(Beginning of EXCERPTED DATA)
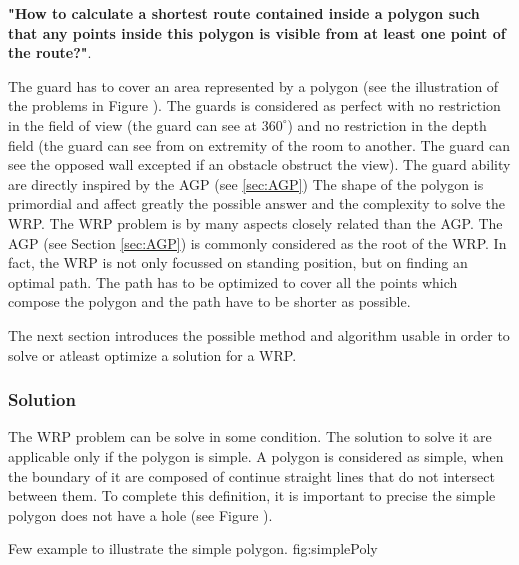 \textbf{"How to calculate a shortest route contained inside a polygon such that any points inside this polygon is visible from at least one point of the route?"}.  

The guard has to cover an area represented by a polygon (see the illustration of the problems in Figure ). The guards is considered as perfect with no restriction in the field of view (the guard can see at $360^\circ$) and no restriction in the depth field (the guard can see from on extremity of the room to another. The guard can see the opposed wall excepted if an obstacle obstruct the view). The guard ability are directly inspired by the AGP (see \ref{sec:AGP})
The shape of the polygon is primordial and affect greatly the possible answer and the complexity to solve the WRP.
The WRP problem is by many aspects closely related than the AGP. The AGP (see Section \ref{sec:AGP}) is commonly considered as the root of the WRP.
 In fact, the WRP is not only focussed on standing position, but on finding an optimal path. The path has to be optimized to cover all the points which compose the polygon  and the path have to be shorter as possible.
 
 The next section introduces the possible method and algorithm usable in order to solve or atleast optimize a solution for a WRP.
 



 
\subsubsection{Solution} 

The WRP problem can be solve in some condition. The solution to solve it are applicable only if the polygon is simple. A polygon is considered as simple, when the boundary of it are composed of continue straight lines that do not intersect between them. To complete this definition, it is important to precise the simple polygon does not have a hole (see Figure ). 
 \begin{mfigures}[!]
{Few example to illustrate the simple polygon. }{fig:simplePoly} \centering
{}
\hspace{1cm}
\hspace{1cm}
\end{mfigures}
(End of EXCERPTED DATA)
WHAT IS REQUIRED: Each line above that contains "possible" counts once; report the total of such lines and nothing more.

TASK OUTPUT: 3